Yellen and the other G-20 finance chiefs were also scheduled to discuss ways to combat the climate crisis, strengthen the global health architecture, and address the growing food security crisis as a result of Russia’s war against Ukraine, according to the official.
On April 15, in an online discussion, Lily Batchelder, assistant Treasury secretary for tax policy, affirmed the U.S. commitment to conforming to the second “pillar” of the OECD plan: Multinational corporations with over €750 million ($809 million) in annual revenue should pay a tax rate of at least 15% on a country-by-country basis. This “would stabilize the international tax system and make it fairer to the benefit of U.S. workers and businesses,” Batchelder told the event, which was co-hosted by the Hutchins Center at Brookings and the Urban-Brookings Tax Policy Center.
The rationale behind a global minimum corporate tax is to deter highly profitable multinationals from shifting profits from intangible assets to low-tax countries in what Batchelder called a “race to the bottom.” Two so-called top-up taxes in the form of an income inclusion rule and an undertaxed-profits rule (UTPR) would act as backstops to ensure the global minimum tax is met in the event a jurisdiction’s effective corporate tax is below 15%.
There is a reluctance among experts to fully embrace Pillar Two, as it’s unclear what effects it would have on tax competition or corporate behavior. Economist and University of Chicago Law School professor Dhammika Dharmapala joined a panel at the Brookings event and said that while the direction of Pillar Two is clear, the “magnitude of change” it would bring about is “ultimately ambiguous.”

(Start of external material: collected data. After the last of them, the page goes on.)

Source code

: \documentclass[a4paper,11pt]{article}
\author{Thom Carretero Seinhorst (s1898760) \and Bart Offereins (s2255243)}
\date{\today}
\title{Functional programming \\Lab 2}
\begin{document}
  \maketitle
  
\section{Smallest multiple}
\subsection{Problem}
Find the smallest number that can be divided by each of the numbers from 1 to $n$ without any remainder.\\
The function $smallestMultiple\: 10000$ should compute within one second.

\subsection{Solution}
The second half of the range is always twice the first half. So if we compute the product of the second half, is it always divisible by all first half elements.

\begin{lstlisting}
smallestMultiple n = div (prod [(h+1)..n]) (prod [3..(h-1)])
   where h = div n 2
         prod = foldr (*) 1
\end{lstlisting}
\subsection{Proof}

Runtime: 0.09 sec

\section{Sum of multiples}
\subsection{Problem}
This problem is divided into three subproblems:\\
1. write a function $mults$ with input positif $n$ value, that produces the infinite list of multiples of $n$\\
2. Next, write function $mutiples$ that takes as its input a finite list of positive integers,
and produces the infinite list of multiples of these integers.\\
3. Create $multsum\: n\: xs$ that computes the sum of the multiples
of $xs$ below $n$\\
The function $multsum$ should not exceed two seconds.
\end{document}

Batchelder later argued that enforcement rules such as UTPRs incentivize countries to adopt Pillar Two while “largely eliminating” the benefit of profit-shifting. President Joe Biden’s administration included the UTPR proposal in its fiscal 2023 proposed budget, which would replace the current base erosion anti-abuse tax (BEAT) enacted in the Tax Cuts and Jobs Act of 2017 (PL 115-97, TCJA) to conform with the OECD agreement. For more, see Biden Calls for Replacing Anti-Erosion Tax With OECD Rule on Offshore Profits (03/31/2022).
This is Biden’s most recent attempt to amend TCJA provisions in favor of a 15% global minimum. The Build Back Better (BBB) plan would have modified BEAT and revised the global intangible low-taxed income (GILTI) rate on offshore earnings upward from 10.5%.
The Treasury Department and Biden “fully support the BEAT reforms” as currently written in the House of Representatives’ version of the BBB, according to Batchelder, who clarified that replacing BEAT with the UTPR proposal is “really an alternative model for accomplishing the same objectives.” Despite the BBB stalling in the Senate, the administration believes it can gain enough congressional support and enact its Pillar Two adoption into law, she said.
Although both approaches to OECD conformity promote Biden’s agenda, the UTPR proposal would bring more revenue to the U.S., according to Batchelder. “Individuals and families will benefit from the revenues this deal raises to pay for important social goods like childcare, health care, climate protection, and education,” she said.